Feedback : Radio Days
Brexit britannique ? Coup de Moscou. Citoyen à la Bourdin ? Sériel
assassin.
« Quand on n’a plus rien à
perdre, on devient monstrueux » : premier long métrage rempli
d’outrages, au propre, au figuré, au présent, au passé, Feedback (Pedro C.
Alonso, 2019) démontre donc sa moralité de résumé, en plus d’illustrer un fameux
aphorisme de Friedrich Nietzsche, au sujet d’un abîme intime, d’une
monstruosité miroitée. De l’autre côté du verre blindé, insonorisé, à la radio,
devant son micro, le londonien Jarvis voit ressurgir sa némésis, c’est-à-dire
l’obscure Claire, déguisée en transparente et mésestimée stagiaire. Que fit
d’affreux cette star du soir,
animateur a priori dépourvu de peur,
malgré des intimidations de saison, de La Triste Réalité – The
Grim Reality en VO –, émission controversée, à succès, un certain soir
de gloire, d’alcool, de drogue, de séduction à la con, mineures éméchées, vaine
virilité, gare au bazar à Belfast, IRA ou pas, en compagnie de son compère
Andrew, meilleur ennemi désormais imposé pour bosser avec lui ? L’aveu
voulu, révélation révoltante, sidérée, sidérante, se dévide en différé,
prévision de ravisseurs, alors, hélas, il suffira de l’effacer, de recommencer
à sévir comme un meurtrier, à réduire au silence définitif les témoins guère
sereins du moins-que-rien, cette fois-ci par le feu, par une arme à feu, pauvre
père very vénère, torche moche, puis
par une paire de gros ciseaux, égorgeons sous la pluie d’incendie, au ralenti,
la justicière rancunière, naguère victime de viol, vite reconvertie en bourreau
de réalisateur sono, aux origines afros.
Huis clos sado-maso acoustique, stratégique, heuristique, ironique, Feedback,
doté de précision, à défaut de personnalisation, déploie son programme de
tension, de confession, d’expiation, de loi du Talion et d’absence de
rédemption. En Espagne, pas seulement, l’inquisition passe maintenant par la
médiatisation, le fait divers prolifère, la culpabilité partagée se « partage »,
justement, sur les réseaux supposés sociaux, au-delà de l’autarcie du studio.

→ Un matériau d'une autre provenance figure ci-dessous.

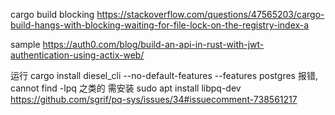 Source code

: cargo build blocking
https://stackoverflow.com/questions/47565203/cargo-build-hangs-with-blocking-waiting-for-file-lock-on-the-registry-index-a

sample
https://auth0.com/blog/build-an-api-in-rust-with-jwt-authentication-using-actix-web/

运行 cargo install diesel_cli --no-default-features --features postgres 报错, cannot find -lpq 之类的
需安装 sudo apt install libpq-dev
https://github.com/sgrif/pq-sys/issues/34#issuecomment-738561217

Certes, tout ceci ne saurait
rivaliser une seconde, sur les ondes, avec le travail d’Akira Kurosawa (Rashōmon,
1950) ou de Peter Strickland (Berberian Sound Studio,
2012), autres maîtres d’une autre trempe du subjectivisme en réunion et de la
dimension du son, mais Feedback bénéficie d’un bon casting, mentions spéciales au souvent
excellent Eddie Marsan (La Disparition d’Alice Creed, J
Blakeson, 2007), au solide Paul Anderson (Passion, Brian De Palma, 2012) et, last but not least, fi des féministes, ordre
du générique, à la convaincante Ivana Baquero (Le Labyrinthe de Pan,
Guillermo del Toro, 2006). En partie co-produit par le sympathique Jaume
Collet-Serra, bien éclairé en mode coloré par l’habile DP Ángel Iguácel (La
Nuit des tournesols, Jorge Sánchez-Cabezudo, 2006), ce métrage de
ramages, de dommages, enregistrement de notre temps clivant, « proies »
versus « prédateurs », quel
manichéen malheur, s’apprécie en histoire de pouvoir, de sévices sarcastiques
d’arroseur arrosé, olé. Notons en sus la présence d’anneaux lisses en écho à
ceux de Metropolis (Fritz Lang, 1927), d’une « dead room » de
mise en garde presque à la Kubrick (2001, l’Odyssée de l’espace, 1968), d’un
couloir-crevasse à la Crawlspace (David Schmoeller, 1986).
Au final, Jarvis survit à l’épuisante nuit, rafle la mise malsaine, peut-être recevra
même, en invité, à la TV, le président Trump, punaise. Compati, applaudi, le cynique
et mutique criminel en costard s’en va (re)voir toutefois sa fifille dorénavant
dessillée, auparavant effrayée, effarée, malmenée par un édenté masqué, qui
l’attend instamment au sein d’une pièce isolée de la haute tour glamour, de désamour, porte ouverte puis
refermée, précaution d’occasion pour secret éventé, malédiction d’éternité,
puisque papa et sa progéniture placés à chaque bord du cadre en widescreen, encore secoués,
irréconciliés, probablement pour très longtemps.